Edit2: If you really think, that a # type: ignore is mandatory you should add a comment why it is.

provinzio avatar Apr 08 '21 12:04 provinzio

looks like i don't need to rebase

scientes avatar Apr 08 '21 15:04 scientes

Maybe we should think about either whitelisting E501 or better making the maximum line length longer to something like 100.

I Left two conversations open where I'm not sure if they count as resolved

scientes avatar Apr 08 '21 15:04 scientes

Maybe we should think about either whitelisting E501 or better making the maximum line length longer to something like 100.

Why do you think that? Long lines are cumbersome to read in a splitted editor or a small laptop and it's without bigger problems possible to keep your lines short. (example https://github.com/provinzio/CoinTaxman/blob/main/src/book.py#L106)


Edit: I'd encourage you to use black as default formatter (have a look in the settings) and run on save (VS Code Wiki). It keeps your code clean without lifting a finger. It'll fix most of the flake8 errors, too.

provinzio avatar Apr 08 '21 15:04 provinzio

If you want, you can add me as a contributor to your fork. I could fix some mypy errors/linting and other small stuff while reviewing. I guess, this will reduce the work from both of us.

I hope to get on it on the weekend.

provinzio avatar Apr 08 '21 15:04 provinzio

If you want, you can add me as a contributor to your fork. I could fix some mypy errors/linting and other small stuff while reviewing. I guess, this will reduce the work from both of us.

I hope to get on it on the weekend.

you should be now

scientes avatar Apr 08 '21 16:04 scientes

Maybe we should think about either whitelisting E501 or better making the maximum line length longer to something like 100.

Why do you think that? Long lines are cumbersome to read in a splitted editor or a small laptop and it's without bigger problems possible to keep your lines short. (example https://github.com/provinzio/CoinTaxman/blob/main/src/book.py#L106)

Edit: I'd encourage you to use black as default formatter (have a look in the settings) and run on save (VS Code Wiki). It keeps your code clean without lifting a finger. It'll fix most of the flake8 errors, too.

i currently had autopep8 as formatter changed it now

scientes avatar Apr 08 '21 16:04 scientes

I had to follow this stackoverflow answer to install pycares which is required by ccxt.
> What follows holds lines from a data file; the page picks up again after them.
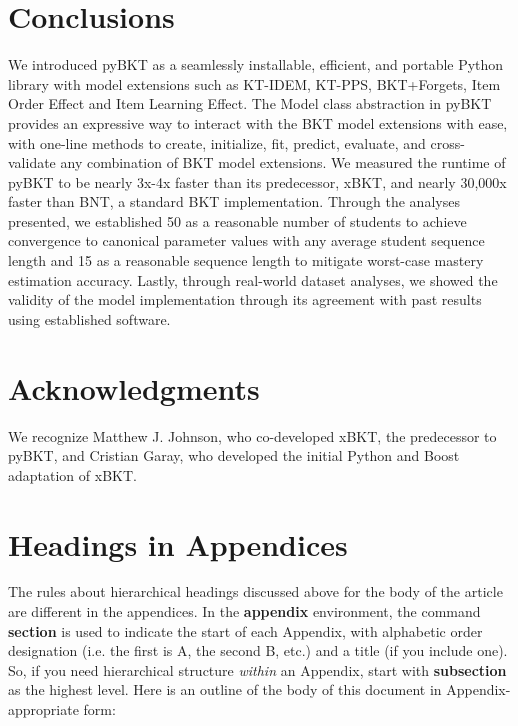 \documentclass{edm_article}
\begin{document}
\section{Conclusions}
We introduced pyBKT as a seamlessly installable, efficient, and portable Python library with model extensions such as KT-IDEM, KT-PPS, BKT+Forgets, Item Order Effect and Item Learning Effect. The Model class abstraction in pyBKT provides an expressive way to interact with the BKT model extensions with ease, with one-line methods to create, initialize, fit, predict, evaluate, and cross-validate any combination of BKT model extensions. We measured the runtime of pyBKT to be nearly 3x-4x faster than its predecessor, xBKT, and nearly 30,000x faster than BNT, a standard BKT implementation. Through the analyses presented, we established 50 as a reasonable number of students to achieve convergence to canonical parameter values with any average student sequence length and 15 as a reasonable sequence length to mitigate worst-case mastery estimation accuracy. Lastly, through real-world dataset analyses, we showed the validity of the model implementation through its agreement with past results using established software. 



\section*{Acknowledgments}
We recognize Matthew J. Johnson, who co-developed xBKT, the predecessor to pyBKT, and Cristian Garay, who developed the initial Python and Boost adaptation of xBKT.

%
{\footnotesize}  %
% 
%
%
\iffalse
\appendix
\section{Headings in Appendices}
The rules about hierarchical headings discussed above for
the body of the article are different in the appendices.
In the \textbf{appendix} environment, the command
\textbf{section} is used to
indicate the start of each Appendix, with alphabetic order
designation (i.e. the first is A, the second B, etc.) and
a title (if you include one).  So, if you need
hierarchical structure
\textit{within} an Appendix, start with \textbf{subsection} as the
highest level. Here is an outline of the body of this
document in Appendix-appropriate form:
\end{document}
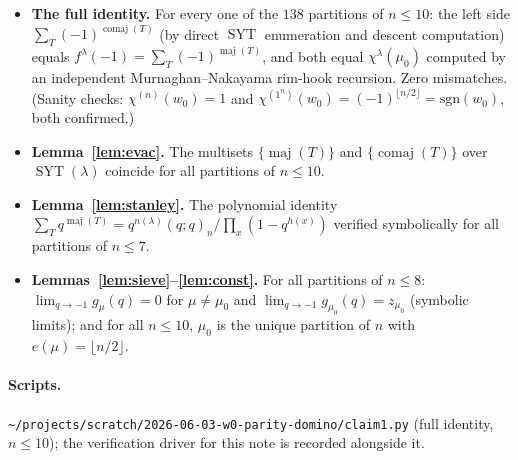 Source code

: \documentclass[11pt]{article}
\theoremstyle{definition}
\DeclareMathOperator{\maj}{maj}
\DeclareMathOperator{\comaj}{comaj}
\DeclareMathOperator{\SYT}{SYT}
\newcommand{\wzero}{w_0}
\begin{document}
\begin{itemize}
\item \textbf{The full identity.} For every one of the $138$ partitions of
$n\le 10$: the left side $\sum_T(-1)^{\comaj(T)}$ (by direct $\SYT$ enumeration and
descent computation) equals $f^\lambda(-1)=\sum_T(-1)^{\maj(T)}$, and both equal
$\chi^\lambda(\mu_0)$ computed by an independent Murnaghan--Nakayama rim-hook
recursion. Zero mismatches.  (Sanity checks: $\chi^{(n)}(\wzero)=1$ and
$\chi^{(1^n)}(\wzero)=(-1)^{\lfloor n/2\rfloor}=\mathrm{sgn}(\wzero)$, both confirmed.)

\item \textbf{Lemma~\ref{lem:evac}.} The multisets $\{\maj(T)\}$ and $\{\comaj(T)\}$
over $\SYT(\lambda)$ coincide for all partitions of $n\le10$.

\item \textbf{Lemma~\ref{lem:stanley}.} The polynomial identity
$\sum_T q^{\maj(T)}=q^{n(\lambda)}(q;q)_n/\prod_x(1-q^{h(x)})$ verified symbolically
for all partitions of $n\le7$.

\item \textbf{Lemmas~\ref{lem:sieve}--\ref{lem:const}.} For all partitions of
$n\le8$: $\lim_{q\to-1}g_\mu(q)=0$ for $\mu\neq\mu_0$ and
$\lim_{q\to-1}g_{\mu_0}(q)=z_{\mu_0}$ (symbolic limits); and for all $n\le10$,
$\mu_0$ is the unique partition of $n$ with $e(\mu)=\lfloor n/2\rfloor$.
\end{itemize}

\paragraph{Scripts.}
\texttt{\~{}/projects/scratch/2026-06-03-w0-parity-domino/claim1.py} (full identity,
$n\le10$); the verification driver for this note is recorded alongside it.
\end{document}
We might want to say something about this in the README. I am not sure if this is mandatory or just a random problem of mine.
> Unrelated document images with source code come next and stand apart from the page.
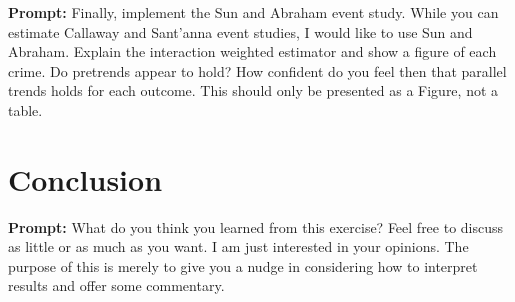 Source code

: \documentclass{article}
\begin{document}
	\textbf{Prompt: } Finally, implement the Sun and Abraham event study.  While you can estimate Callaway and Sant’anna event studies, I would like to use Sun and Abraham.  Explain the interaction weighted estimator and show a figure of each crime.  Do pretrends appear to hold?  How confident do you feel then that parallel trends holds for each outcome.  This should only be presented as a Figure, not a table.  

\section{Conclusion}

\textbf{Prompt: }What do you think you learned from this exercise?  Feel free to discuss as little or as much as you want.  I am just interested in your opinions.  The purpose of this is merely to give you a nudge in considering how to interpret results and offer some commentary. 
\end{document}
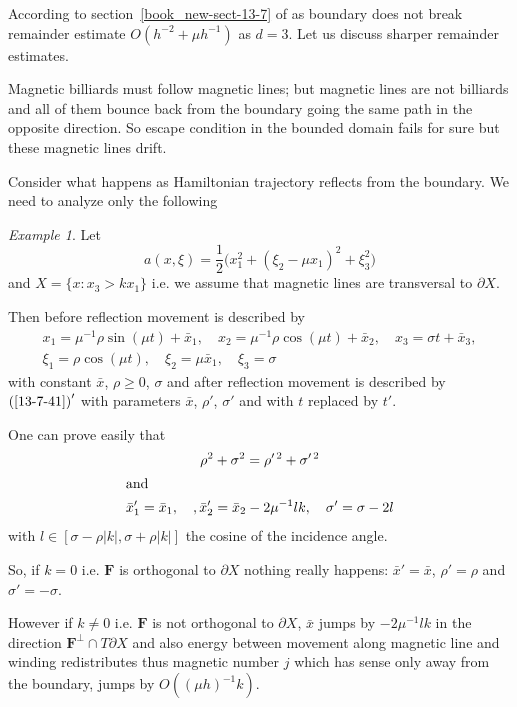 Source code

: \documentclass[12pt,oneside,openany,article]{memoir}
\numberwithin{equation}{chapter}
\theoremstyle{plain}
\theoremstyle{definition}
\theoremstyle{remark}
\newtheorem{example}[theorem]{Example}
\numberwithin{equation}{chapter}
\begin{document}
According to section~\ref{book_new-sect-13-7} of \cite{futurebook} as boundary does not break remainder estimate $O(h^{-2}+\mu h^{-1})$ as $d=3$. Let us discuss sharper remainder estimates.

Magnetic billiards must follow magnetic lines; but magnetic lines are not billiards and all of them bounce back from the boundary going the same path in the opposite direction. So escape condition in the bounded domain fails for sure but these magnetic lines drift. 

Consider what happens as Hamiltonian trajectory reflects from the boundary. We need to analyze only the following
\begin{example}\label{ex-13-7-12}
Let 
\begin{equation}
a(x,\xi)= \frac{1}{2}\bigl(x_1^2 + (\xi_2-\mu x_1)^2+ \xi_3^2\bigr)
\label{13-7-40}
\end{equation}
and $X=\{x: x_3>k x_1\}$ i.e. we assume that magnetic lines are transversal to $\partial X$.

Then before reflection movement is described by 
\begin{multline}
x_1= \mu^{-1}\rho \sin (\mu t)+\bar{x}_1, \quad x_2=\mu^{-1}\rho \cos (\mu t) +\bar{x}_2, \quad x_3=\sigma t+\bar{x}_3,\\
\xi_1= \rho \cos (\mu t), \quad \xi_2= \mu \bar{x}_1, \quad \xi_3=\sigma
\label{13-7-41}
\end{multline}
with constant $\bar{x}$, $\rho\ge 0$, $\sigma$ and after reflection movement is described by $\textup{(\ref{13-7-41})}'$ with parameters $\bar{x}$, $\rho'$, $\sigma'$ and with $t$ replaced by $t'$.

One can prove easily that 
\begin{gather}
\rho^2+\sigma^2 = \rho^{\prime\,2}+\sigma^{\prime\,2}\label{13-7-42}\\
\shortintertext{and}
\bar{x}_1'=\bar{x}_1,\quad,\bar{x}_2'=\bar{x}_2-2\mu^{-1}l k, \quad \sigma'=\sigma -2l\label{13-7-43}
\end{gather} 
with  $l\in [\sigma-\rho|k|,\sigma+\rho |k|]$ the cosine of the incidence angle.

So, if $k=0$ i.e. $\mathbf{F}$ is orthogonal to $\partial X$ nothing really happens: $\bar{x}'=\bar{x}$, $\rho'=\rho$ and $\sigma'=-\sigma$.

However if $k\ne 0$ i.e. $\mathbf{F}$ is not orthogonal to $\partial X$, $\bar{x}$ jumps by $-2\mu^{-1}l k$ in the direction 
$\mathbf{F}^\perp \cap T\partial X$ and also energy between movement along magnetic line and winding redistributes thus magnetic number $j$ which has sense only away from the boundary, jumps by $O((\mu h)^{-1}k)$. 
\end{example}
\end{document}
provinzio avatar Apr 08 '21 17:04 provinzio

I had to follow this stackoverflow answer to install pycares which is required by ccxt.

We might want to say something about this in the README. I am not sure if this is mandatory or just a random problem of mine.
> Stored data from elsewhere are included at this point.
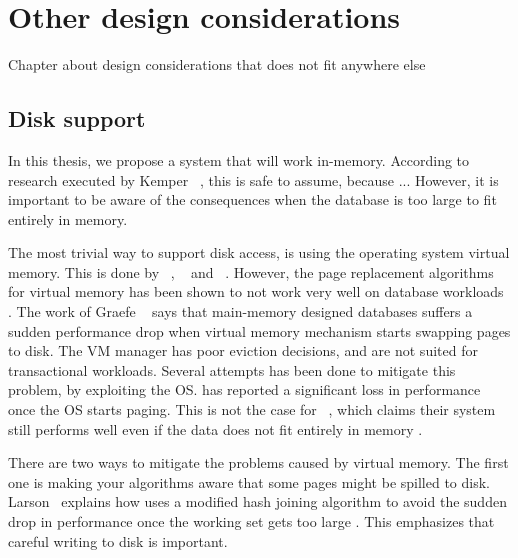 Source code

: \chapter{Other design considerations}
\label{chap:Other design considerations}
\begin{secex}
  Chapter about design considerations that does not fit anywhere else
\end{secex}

\section{Disk support}
\label{sec:Disk support}
In this thesis, we propose a system that will work in-memory. According to research executed by Kemper \ea~\cite{Kemper2011-ap}, this is safe to assume, because ... However, it is important to be aware of the consequences when the database is too large to fit entirely in memory.

The most trivial way to support disk access, is using the operating system virtual memory. This is done by \monetdb~\cite{Boncz2002-yj}, \blink~\cite{Barber2014-ey} and \qlikview~\cite{Qlik2011-ef}. However, the page replacement algorithms for virtual memory has been shown to not work very well on database workloads . The work of Graefe \ea~\cite{Graefe2014-ds} says that main-memory designed databases suffers a sudden performance drop when virtual memory mechanism starts swapping pages to disk. The VM manager has poor eviction decisions, and are not suited for transactional workloads. Several attempts has been done to mitigate this problem, by exploiting the OS. \qlikview has reported a significant loss in performance once the OS starts paging. This is not the case for \tableau~, which claims their system still performs well even if the data does not fit entirely in memory \cite{Kamkolkar2015-iq}.

There are two ways to mitigate the problems caused by virtual memory. The first one is making your algorithms aware that some pages might be spilled to disk. Larson \ea~explains how \mssql uses a modified hash joining algorithm to avoid the sudden drop in performance once the working set gets too large \cite{Larson2013-mc}. This emphasizes that careful writing to disk is important.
its not in the ccxt install instructions but pycares is installed on my pc but im not sure if i installed it manually or not

scientes avatar Apr 08 '21 17:04 scientes

We also should rename the variables, using a, b, c, .. is bad practice and just makes it more difficult to understand/fix.

provinzio avatar Apr 10 '21 18:04 provinzio

We also should rename the variables, using a, b, c, .. is bad practice and just makes it more difficult to understand/fix.

yes sorry for that^^

scientes avatar Apr 10 '21 19:04 scientes

What do you think of using networkx for the shortest path calculation? We could initiaize the graph with all pairs and calculate the shortest path from all required transactions with very less code.

provinzio avatar Apr 11 '21 14:04 provinzio

the

What do you think of using networkx for the shortest path calculation? We could initiaize the graph with all pairs and calculate the shortest path from all required transactions with very less code.

yes that may be an improvement using wheighted paths (we can define the wheight via a function if ive seen that correctly) and something like djikstra.

scientes avatar Apr 11 '21 14:04 scientes

I'm not sure how to implement the config for exchanges. currently it is hardcoded in the config.py file, but ideally we should read the csvs in book and add them dynamically to the exchanges used for the path calculation, but how to do that neatly is currently above my head

scientes avatar Apr 27 '21 20:04 scientes

Also should i implement the networkx or should we go on with the custom graph.

scientes avatar May 02 '21 07:05 scientes

Also should i implement the networkx or should we go on with the custom graph.

I'd prefer an additional class with the graph and shortest path algorithm. But why bother when it's already there.

A custom graph might be useful, when we can tweak the performance noticeably, otherwhise sticking with networkx might save us some time.

provinzio avatar May 02 '21 08:05 provinzio

I've tested a few times with own statements and fixed some bugs. But sadly i'm out of time for the next few months and wouldn't like this to go stale. the current state works fine but needs to be tested for edge cases (i have a few warnings where he wants to insert the same price twice for a timestamp) and i'd suggest merging this but making issues for still open suggestions.

To the networkx idea: currently most of the time is spent on the ratelimits, i even changed them so that they count the time where we compute time to the ratelimit wait duration to speed it up a little, so as long as the graph opertaitons are faster than the ratelimit wait time, a performance improvement in the pathfinding does not affect overall performance. also with the graphs a large chunk of the graph compute time also depend on the ratelimits of the exchanges, so the biggest improvment would be to reduce the amount of api calls made, which is already done, but could be better in some places.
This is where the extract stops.